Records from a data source

==========

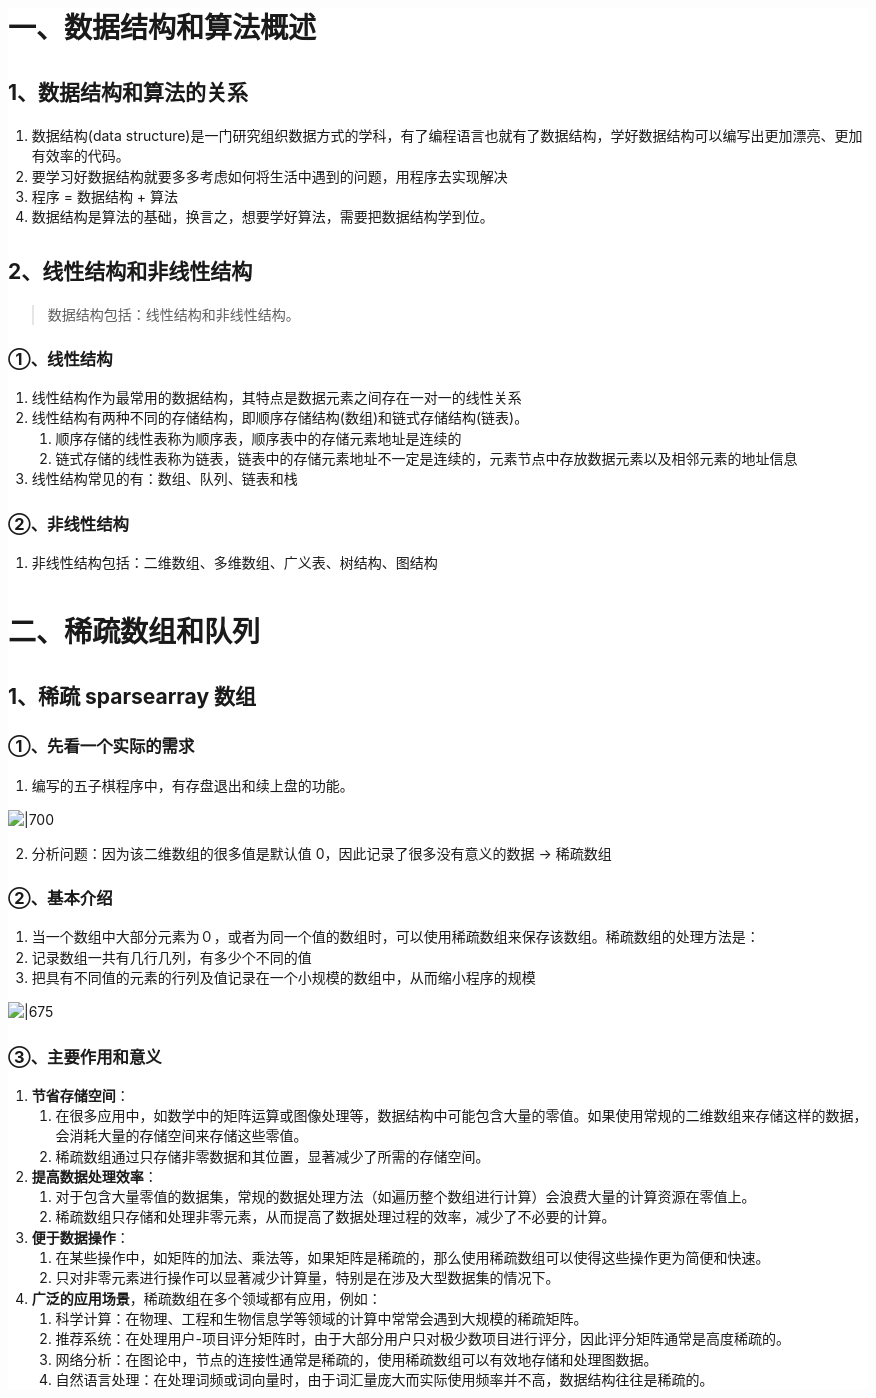 # 一、数据结构和算法概述

## 1、数据结构和算法的关系

1. 数据结构(data structure)是一门研究组织数据方式的学科，有了编程语言也就有了数据结构，学好数据结构可以编写出更加漂亮、更加有效率的代码。
2. 要学习好数据结构就要多多考虑如何将生活中遇到的问题，用程序去实现解决
3. 程序 = 数据结构 + 算法
4. 数据结构是算法的基础，换言之，想要学好算法，需要把数据结构学到位。

## 2、线性结构和非线性结构

> 数据结构包括：线性结构和非线性结构。

### ①、线性结构

1. 线性结构作为最常用的数据结构，其特点是数据元素之间存在一对一的线性关系
2. 线性结构有两种不同的存储结构，即顺序存储结构(数组)和链式存储结构(链表)。
	1. 顺序存储的线性表称为顺序表，顺序表中的存储元素地址是连续的
	2. 链式存储的线性表称为链表，链表中的存储元素地址不一定是连续的，元素节点中存放数据元素以及相邻元素的地址信息
3. 线性结构常见的有：数组、队列、链表和栈

### ②、非线性结构

1. 非线性结构包括：二维数组、多维数组、广义表、树结构、图结构

# 二、稀疏数组和队列

## 1、稀疏 sparsearray 数组

### ①、先看一个实际的需求

1. 编写的五子棋程序中，有存盘退出和续上盘的功能。

![|700](http://www.yue-hai.top:10300/file/downloadFile?fullFilePath=%2Fhome%2Fyan%2F%E6%A1%8C%E9%9D%A2%2F%E5%86%85%E5%AD%98%2F%E6%96%87%E6%A1%A3%E8%B5%84%E6%96%99%2FTakeDown%2Fjava%2Fattachments%2FPasted%20image%2020240617092634.png)

2. 分析问题：因为该二维数组的很多值是默认值 0，因此记录了很多没有意义的数据 -> 稀疏数组

### ②、基本介绍

1. 当一个数组中大部分元素为０，或者为同一个值的数组时，可以使用稀疏数组来保存该数组。稀疏数组的处理方法是：
2. 记录数组一共有几行几列，有多少个不同的值
3. 把具有不同值的元素的行列及值记录在一个小规模的数组中，从而缩小程序的规模

![|675](http://www.yue-hai.top:10300/file/downloadFile?fullFilePath=%2Fhome%2Fyan%2F%E6%A1%8C%E9%9D%A2%2F%E5%86%85%E5%AD%98%2F%E6%96%87%E6%A1%A3%E8%B5%84%E6%96%99%2FTakeDown%2Fjava%2Fattachments%2FPasted%20image%2020240617093316.png)

### ③、主要作用和意义

1. **节省存储空间**：
	1. 在很多应用中，如数学中的矩阵运算或图像处理等，数据结构中可能包含大量的零值。如果使用常规的二维数组来存储这样的数据，会消耗大量的存储空间来存储这些零值。
	2. 稀疏数组通过只存储非零数据和其位置，显著减少了所需的存储空间。
2. **提高数据处理效率**：
	1. 对于包含大量零值的数据集，常规的数据处理方法（如遍历整个数组进行计算）会浪费大量的计算资源在零值上。
	2. 稀疏数组只存储和处理非零元素，从而提高了数据处理过程的效率，减少了不必要的计算。
3. **便于数据操作**：
	1. 在某些操作中，如矩阵的加法、乘法等，如果矩阵是稀疏的，那么使用稀疏数组可以使得这些操作更为简便和快速。
	2. 只对非零元素进行操作可以显著减少计算量，特别是在涉及大型数据集的情况下。
4. **广泛的应用场景**，稀疏数组在多个领域都有应用，例如：
	1. 科学计算：在物理、工程和生物信息学等领域的计算中常常会遇到大规模的稀疏矩阵。
	2. 推荐系统：在处理用户-项目评分矩阵时，由于大部分用户只对极少数项目进行评分，因此评分矩阵通常是高度稀疏的。
	3. 网络分析：在图论中，节点的连接性通常是稀疏的，使用稀疏数组可以有效地存储和处理图数据。
	4. 自然语言处理：在处理词频或词向量时，由于词汇量庞大而实际使用频率并不高，数据结构往往是稀疏的。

==========

#### Your assignment:
Each line carrying the string "http" should be copied out from the entries.

#### Solved exercise:
![|700](http://www.yue-hai.top:10300/file/downloadFile?fullFilePath=%2Fhome%2Fyan%2F%E6%A1%8C%E9%9D%A2%2F%E5%86%85%E5%AD%98%2F%E6%96%87%E6%A1%A3%E8%B5%84%E6%96%99%2FTakeDown%2Fjava%2Fattachments%2FPasted%20image%2020240617092634.png)
![|675](http://www.yue-hai.top:10300/file/downloadFile?fullFilePath=%2Fhome%2Fyan%2F%E6%A1%8C%E9%9D%A2%2F%E5%86%85%E5%AD%98%2F%E6%96%87%E6%A1%A3%E8%B5%84%E6%96%99%2FTakeDown%2Fjava%2Fattachments%2FPasted%20image%2020240617093316.png)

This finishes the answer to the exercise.